Por João Alberto – Social 1/JC
Com uma trajetória marcada pela advocacia, pelo Direito Eleitoral, pela atuação institucional e pelo ensino, Diana Câmara construiu uma carreira pautada pelo estudo, pelo trabalho e pela defesa da Justiça. Advogada há 21 anos, foi três vezes conselheira estadual da OAB, presidiu importantes comissões, participou da criação de instituições voltadas ao Direito Eleitoral e atua há mais de 16 anos como professora. Casada com Celso e mãe de Lorenzo, Diana também encontra na família uma de suas principais fontes de inspiração. Nesta entrevista, Diana fala sobre sua formação, os caminhos que percorreu na advocacia, e os desafios e aprendizados ao longo da carreira.
O que despertou sua vontade de ser advogada?

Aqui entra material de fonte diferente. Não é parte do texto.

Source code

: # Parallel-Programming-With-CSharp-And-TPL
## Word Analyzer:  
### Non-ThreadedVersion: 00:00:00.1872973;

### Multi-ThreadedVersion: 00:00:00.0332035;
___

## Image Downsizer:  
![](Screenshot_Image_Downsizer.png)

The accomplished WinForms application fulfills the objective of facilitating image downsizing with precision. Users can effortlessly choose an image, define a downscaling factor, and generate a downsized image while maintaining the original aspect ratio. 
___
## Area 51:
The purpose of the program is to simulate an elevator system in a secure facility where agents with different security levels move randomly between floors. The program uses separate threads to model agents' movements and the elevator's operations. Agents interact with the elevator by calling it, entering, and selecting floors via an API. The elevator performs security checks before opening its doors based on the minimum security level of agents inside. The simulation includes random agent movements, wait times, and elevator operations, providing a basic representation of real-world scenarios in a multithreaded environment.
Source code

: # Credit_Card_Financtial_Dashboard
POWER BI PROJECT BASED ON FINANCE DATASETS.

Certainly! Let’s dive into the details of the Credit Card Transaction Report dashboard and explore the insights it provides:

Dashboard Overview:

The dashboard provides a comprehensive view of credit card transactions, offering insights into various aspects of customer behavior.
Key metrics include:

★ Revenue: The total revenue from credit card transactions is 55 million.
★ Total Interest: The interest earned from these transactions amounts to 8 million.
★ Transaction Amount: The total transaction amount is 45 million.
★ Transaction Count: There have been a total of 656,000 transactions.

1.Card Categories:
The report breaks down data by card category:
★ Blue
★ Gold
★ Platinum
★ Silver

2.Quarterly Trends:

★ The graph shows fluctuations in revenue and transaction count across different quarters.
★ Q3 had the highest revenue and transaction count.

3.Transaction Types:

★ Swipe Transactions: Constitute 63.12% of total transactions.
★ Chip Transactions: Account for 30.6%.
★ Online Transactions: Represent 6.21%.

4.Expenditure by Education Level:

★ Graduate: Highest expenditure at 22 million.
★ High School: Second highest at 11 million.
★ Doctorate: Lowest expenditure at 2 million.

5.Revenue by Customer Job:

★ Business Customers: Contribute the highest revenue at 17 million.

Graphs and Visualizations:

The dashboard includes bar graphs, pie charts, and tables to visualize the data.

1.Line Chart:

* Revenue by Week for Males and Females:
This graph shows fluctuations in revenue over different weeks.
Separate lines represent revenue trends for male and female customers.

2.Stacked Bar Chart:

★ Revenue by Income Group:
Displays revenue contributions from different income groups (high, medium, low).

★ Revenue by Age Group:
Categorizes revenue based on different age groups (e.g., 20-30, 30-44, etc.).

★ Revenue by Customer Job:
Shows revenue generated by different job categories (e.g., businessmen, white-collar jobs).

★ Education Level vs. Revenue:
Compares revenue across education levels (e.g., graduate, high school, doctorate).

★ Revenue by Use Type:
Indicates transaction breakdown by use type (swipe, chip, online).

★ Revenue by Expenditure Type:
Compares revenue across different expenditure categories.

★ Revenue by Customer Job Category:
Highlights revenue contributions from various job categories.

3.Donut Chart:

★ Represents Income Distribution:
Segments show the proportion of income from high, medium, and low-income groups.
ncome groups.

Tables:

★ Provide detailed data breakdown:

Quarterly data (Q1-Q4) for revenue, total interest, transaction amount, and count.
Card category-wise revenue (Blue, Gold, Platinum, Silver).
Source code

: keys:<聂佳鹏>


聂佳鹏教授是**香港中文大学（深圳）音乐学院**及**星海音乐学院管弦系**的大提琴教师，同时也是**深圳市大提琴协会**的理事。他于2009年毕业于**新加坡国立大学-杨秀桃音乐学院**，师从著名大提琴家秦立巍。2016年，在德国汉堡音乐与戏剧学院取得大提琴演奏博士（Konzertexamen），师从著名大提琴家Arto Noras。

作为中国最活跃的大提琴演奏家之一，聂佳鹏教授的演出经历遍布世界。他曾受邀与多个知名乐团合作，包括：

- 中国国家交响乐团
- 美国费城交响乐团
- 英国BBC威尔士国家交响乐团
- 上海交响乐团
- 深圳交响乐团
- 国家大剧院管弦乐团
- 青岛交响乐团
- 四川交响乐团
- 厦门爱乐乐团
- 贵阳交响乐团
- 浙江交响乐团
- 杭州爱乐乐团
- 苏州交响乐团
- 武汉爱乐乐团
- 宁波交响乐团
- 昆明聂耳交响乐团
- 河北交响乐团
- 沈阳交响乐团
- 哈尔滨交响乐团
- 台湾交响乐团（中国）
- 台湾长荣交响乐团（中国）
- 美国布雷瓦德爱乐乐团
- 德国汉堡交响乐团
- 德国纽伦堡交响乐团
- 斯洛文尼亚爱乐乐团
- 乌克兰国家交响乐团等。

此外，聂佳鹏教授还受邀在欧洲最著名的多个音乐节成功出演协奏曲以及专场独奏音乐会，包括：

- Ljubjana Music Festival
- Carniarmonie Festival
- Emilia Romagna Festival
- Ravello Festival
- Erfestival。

Desde criança eu dizia que queria ser advogada. Não houve um episódio específico que determinasse essa escolha; era algo que parecia já fazer parte de mim. Sempre tive um senso de justiça muito presente, e a injustiça, em qualquer situação, sempre me incomodou profundamente. Entrei na faculdade de Direito muito jovem, aos 17 ano, com a certeza de que havia escolhido o meu caminho.
Leia maisVocê vem de uma família sem tradição na área jurídica?
Meu pai, que faleceu em 2023, era comerciante, e minha mãe, hoje aposentada, foi pedagoga e professora de escola pública. Nenhum dos dois era do Direito, mas me deram algo muito importante: valores, disciplina e a compreensão de que o conhecimento e os estudos seriam o maior patrimônio que poderiam deixar para mim. Minha trajetória profissional, por isso, foi construída passo a passo, com muito trabalho, dedicação e compromisso.
Como foi seu início?
Comecei como estagiária do Tribunal de Justiça de Pernambuco, na 7ª Vara de Família. Depois, veio a experiência em escritório de advocacia e, em 2010, fundei o Câmara Advogados, inicialmente em uma pequena sala alugada no Recife Antigo. Mais tarde, o escritório seguiu para a Ilha do Leite, onde funciona até hoje.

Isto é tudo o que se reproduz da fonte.